Die Überlegungen des aus Sundern stammenden und an der Lippe durch viele gemeinsame Treffen geschätzten Franz Müntefering zur Modernisierung der Sozialdemokratie nahm auch der Lippstädter SPD-Ortsverein im August 2000 auf, als er zu den Thesen aus dem Berliner Willy-Brandt-Haus im damaligen Lokal „Schmiede“ in der Fleischhauerstraße ein öffentliches Streitgespräch ausrichtete. Unter der Leitung des stellvertretenden SPD-Ortsvereinsvorsitzenden Udo Strathaus setzten sich die beiden ehemaligen Chefs der Lippstädter SPD-Fraktion, Karl-Heinz „Charly“ Brülle (Pro) und Dr. Franz Walter „Franny“ Henrich (Kontra) mit dem „Delegiertensystem“ in der SPD auseinander. Während „Charly“ eine Lanze für diese Entsendungen brach, plädierte „Franny“ für eine ausgedehnte Basisdemokratie. Auch elf Jahre später ist das Thema aus dem Sommer 2000 noch aktuell.

Momentaufnahme vom Stadtparteitag der Sozialdemokraten in Lipperode.Erika Martin, Dieter Spangardt und Heinfried Heitmann waren drei von neunzehn Delegierten des Lippstädter SPD-Ortsvereins. Würde in Lippstadt das Delegiertensystem wegfallen, könnten wesentlich mehr Genossinnen und Genossen aus der Kernstadt die politischen Entscheidungen der SPD beeinflussen.

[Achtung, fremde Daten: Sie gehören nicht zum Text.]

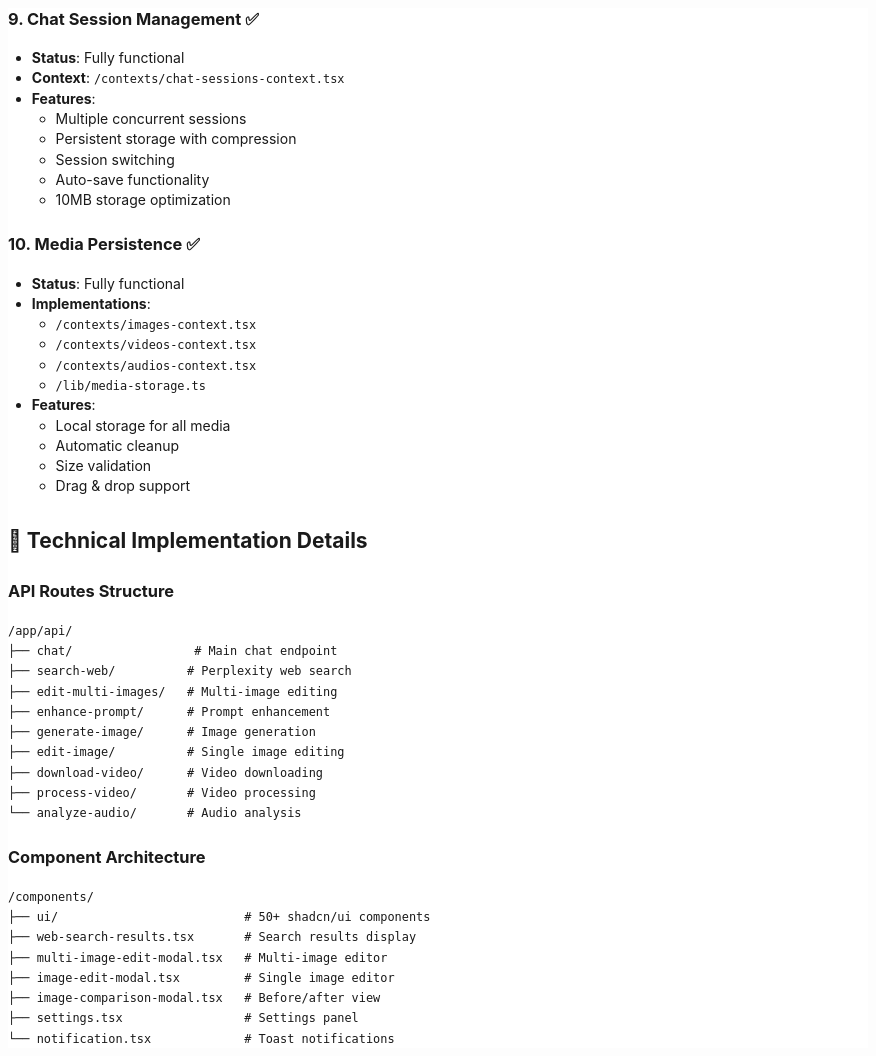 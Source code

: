 ### 9. Chat Session Management ✅
- **Status**: Fully functional
- **Context**: `/contexts/chat-sessions-context.tsx`
- **Features**:
  - Multiple concurrent sessions
  - Persistent storage with compression
  - Session switching
  - Auto-save functionality
  - 10MB storage optimization

### 10. Media Persistence ✅
- **Status**: Fully functional
- **Implementations**:
  - `/contexts/images-context.tsx`
  - `/contexts/videos-context.tsx`
  - `/contexts/audios-context.tsx`
  - `/lib/media-storage.ts`
- **Features**:
  - Local storage for all media
  - Automatic cleanup
  - Size validation
  - Drag & drop support

## 🔧 Technical Implementation Details

### API Routes Structure
```
/app/api/
├── chat/                 # Main chat endpoint
├── search-web/          # Perplexity web search
├── edit-multi-images/   # Multi-image editing
├── enhance-prompt/      # Prompt enhancement
├── generate-image/      # Image generation
├── edit-image/          # Single image editing
├── download-video/      # Video downloading
├── process-video/       # Video processing
└── analyze-audio/       # Audio analysis
```

### Component Architecture
```
/components/
├── ui/                          # 50+ shadcn/ui components
├── web-search-results.tsx       # Search results display
├── multi-image-edit-modal.tsx   # Multi-image editor
├── image-edit-modal.tsx         # Single image editor
├── image-comparison-modal.tsx   # Before/after view
├── settings.tsx                 # Settings panel
└── notification.tsx             # Toast notifications
```
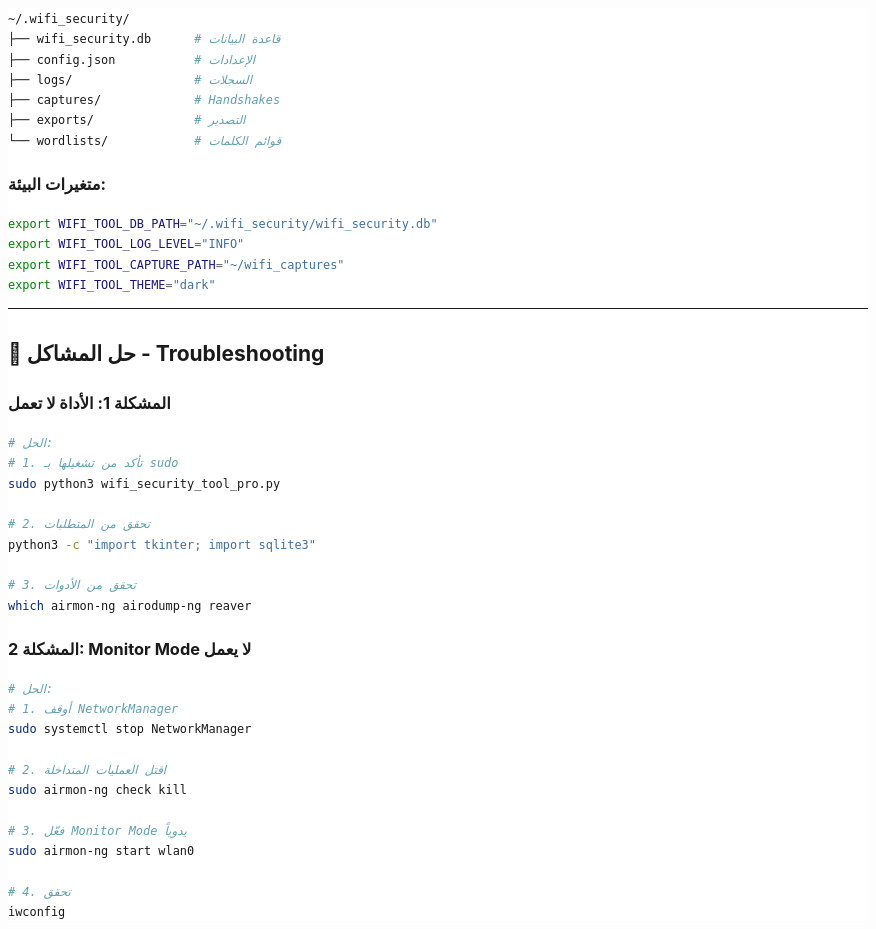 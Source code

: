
 ```bash
~/.wifi_security/
├── wifi_security.db      # قاعدة البيانات
├── config.json           # الإعدادات
├── logs/                 # السجلات
├── captures/             # Handshakes
├── exports/              # التصدير
└── wordlists/            # قوائم الكلمات
```

### متغيرات البيئة:

```bash
export WIFI_TOOL_DB_PATH="~/.wifi_security/wifi_security.db"
export WIFI_TOOL_LOG_LEVEL="INFO"
export WIFI_TOOL_CAPTURE_PATH="~/wifi_captures"
export WIFI_TOOL_THEME="dark"
```

---

## 🐛 حل المشاكل - Troubleshooting

### المشكلة 1: الأداة لا تعمل

```bash
# الحل:
# 1. تأكد من تشغيلها بـ sudo
sudo python3 wifi_security_tool_pro.py

# 2. تحقق من المتطلبات
python3 -c "import tkinter; import sqlite3"

# 3. تحقق من الأدوات
which airmon-ng airodump-ng reaver
```

### المشكلة 2: Monitor Mode لا يعمل

```bash
# الحل:
# 1. أوقف NetworkManager
sudo systemctl stop NetworkManager

# 2. اقتل العمليات المتداخلة
sudo airmon-ng check kill

# 3. فعّل Monitor Mode يدوياً
sudo airmon-ng start wlan0

# 4. تحقق
iwconfig
```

Öffnung für Nichtmitglieder

In einer zweiten Runde debattierte die Versammlung über die Frage, ob auch Personen außerhalb der Sozialdemokratie stärker in die Parteiarbeit einbezogen und auch für politische Mandate nominiert werden sollen. Während der in Lippstadt durch die Schaffung der Plastik in Erinnerung an „Flöten-Ewald“ bekannte Künstler Manfred Feith-Umbehr entschieden für diese Öffnung eintrat, meldete der ehemalige Ratsherr und damalige Vizevorsitzende der Kernstadt-Sozialdemokraten, Bernhard Scholl, gegenüber dieser Möglichkeit seine Vorbehalte an. Unterdessen haben die Lippstädter Sozialdemokraten mit der Aufstellung von Josef Niehaus bei der Ratswahl 2009 im Südwesten zum ersten Mal in ihrer Geschichte einen Parteilosen aufgestellt.